#### Task description
For this exercise, please find the lines in the entries that include the word "image" and copy them.

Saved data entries
- - - -
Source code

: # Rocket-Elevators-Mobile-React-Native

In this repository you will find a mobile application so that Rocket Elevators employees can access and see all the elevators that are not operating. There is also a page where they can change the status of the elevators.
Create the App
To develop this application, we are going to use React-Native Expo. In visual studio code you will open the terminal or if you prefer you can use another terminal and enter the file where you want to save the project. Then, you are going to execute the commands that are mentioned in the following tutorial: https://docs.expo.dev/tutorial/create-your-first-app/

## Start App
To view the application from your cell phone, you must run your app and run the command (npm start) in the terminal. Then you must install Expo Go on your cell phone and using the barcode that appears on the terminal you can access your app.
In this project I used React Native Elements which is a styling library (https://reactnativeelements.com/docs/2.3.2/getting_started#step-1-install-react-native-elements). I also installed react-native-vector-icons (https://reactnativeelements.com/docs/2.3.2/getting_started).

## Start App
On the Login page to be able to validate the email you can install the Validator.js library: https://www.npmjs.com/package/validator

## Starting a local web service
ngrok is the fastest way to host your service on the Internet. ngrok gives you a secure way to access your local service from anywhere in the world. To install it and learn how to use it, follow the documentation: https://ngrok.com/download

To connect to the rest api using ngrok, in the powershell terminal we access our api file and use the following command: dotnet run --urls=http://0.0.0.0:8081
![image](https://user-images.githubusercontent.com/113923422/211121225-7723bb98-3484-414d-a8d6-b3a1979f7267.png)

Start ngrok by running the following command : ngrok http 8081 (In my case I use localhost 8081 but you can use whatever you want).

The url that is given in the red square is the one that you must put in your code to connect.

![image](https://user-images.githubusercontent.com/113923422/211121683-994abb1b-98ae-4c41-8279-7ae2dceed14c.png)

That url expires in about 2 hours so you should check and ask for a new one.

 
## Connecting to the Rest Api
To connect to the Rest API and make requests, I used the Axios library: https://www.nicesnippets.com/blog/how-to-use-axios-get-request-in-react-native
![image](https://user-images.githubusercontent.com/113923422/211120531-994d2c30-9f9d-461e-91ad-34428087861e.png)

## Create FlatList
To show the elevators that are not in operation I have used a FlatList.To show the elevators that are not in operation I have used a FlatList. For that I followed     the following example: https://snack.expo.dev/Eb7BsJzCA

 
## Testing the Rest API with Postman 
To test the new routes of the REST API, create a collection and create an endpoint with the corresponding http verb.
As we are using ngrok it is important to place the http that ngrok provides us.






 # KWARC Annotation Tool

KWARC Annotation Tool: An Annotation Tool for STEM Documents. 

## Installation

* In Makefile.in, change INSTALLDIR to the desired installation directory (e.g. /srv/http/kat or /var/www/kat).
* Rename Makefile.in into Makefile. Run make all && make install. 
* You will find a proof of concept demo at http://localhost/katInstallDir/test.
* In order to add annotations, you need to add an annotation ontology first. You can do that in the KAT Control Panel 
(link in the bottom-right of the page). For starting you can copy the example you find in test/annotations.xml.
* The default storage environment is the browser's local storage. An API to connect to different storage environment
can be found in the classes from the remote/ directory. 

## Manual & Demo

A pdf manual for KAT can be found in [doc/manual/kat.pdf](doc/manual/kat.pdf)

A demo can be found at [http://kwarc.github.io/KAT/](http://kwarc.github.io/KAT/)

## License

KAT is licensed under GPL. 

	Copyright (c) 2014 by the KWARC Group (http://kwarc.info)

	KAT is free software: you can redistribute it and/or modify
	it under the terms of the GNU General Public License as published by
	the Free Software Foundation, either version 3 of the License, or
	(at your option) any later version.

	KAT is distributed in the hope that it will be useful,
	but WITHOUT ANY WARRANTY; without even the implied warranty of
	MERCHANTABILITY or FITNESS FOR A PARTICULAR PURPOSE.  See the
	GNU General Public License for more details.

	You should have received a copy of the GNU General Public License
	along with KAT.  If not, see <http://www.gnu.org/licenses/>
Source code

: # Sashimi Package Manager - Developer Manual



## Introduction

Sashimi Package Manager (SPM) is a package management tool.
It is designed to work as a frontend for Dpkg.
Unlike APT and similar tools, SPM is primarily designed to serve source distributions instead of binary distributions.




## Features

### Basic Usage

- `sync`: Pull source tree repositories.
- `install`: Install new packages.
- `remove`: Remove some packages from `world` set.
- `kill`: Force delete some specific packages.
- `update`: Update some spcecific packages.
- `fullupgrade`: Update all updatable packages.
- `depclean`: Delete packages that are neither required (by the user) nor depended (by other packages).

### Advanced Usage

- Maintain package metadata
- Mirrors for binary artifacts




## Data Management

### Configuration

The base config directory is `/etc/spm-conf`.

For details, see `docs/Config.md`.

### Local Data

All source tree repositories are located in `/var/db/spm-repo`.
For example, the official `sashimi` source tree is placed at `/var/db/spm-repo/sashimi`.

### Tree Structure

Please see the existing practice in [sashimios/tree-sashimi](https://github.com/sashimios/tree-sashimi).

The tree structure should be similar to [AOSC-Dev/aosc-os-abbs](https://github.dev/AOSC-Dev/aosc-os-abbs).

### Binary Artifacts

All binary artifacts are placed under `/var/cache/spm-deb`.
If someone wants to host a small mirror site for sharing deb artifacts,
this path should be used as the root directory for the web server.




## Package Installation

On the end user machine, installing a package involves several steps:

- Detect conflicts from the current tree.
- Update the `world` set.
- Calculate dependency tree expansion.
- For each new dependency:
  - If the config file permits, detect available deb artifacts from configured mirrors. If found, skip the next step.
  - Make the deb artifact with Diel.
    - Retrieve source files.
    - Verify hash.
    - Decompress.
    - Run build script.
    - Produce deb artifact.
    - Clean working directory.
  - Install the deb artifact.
- - - -
#### Written answer
![image](https://user-images.githubusercontent.com/113923422/211121225-7723bb98-3484-414d-a8d6-b3a1979f7267.png)
![image](https://user-images.githubusercontent.com/113923422/211121683-994abb1b-98ae-4c41-8279-7ae2dceed14c.png)
![image](https://user-images.githubusercontent.com/113923422/211120531-994d2c30-9f9d-461e-91ad-34428087861e.png)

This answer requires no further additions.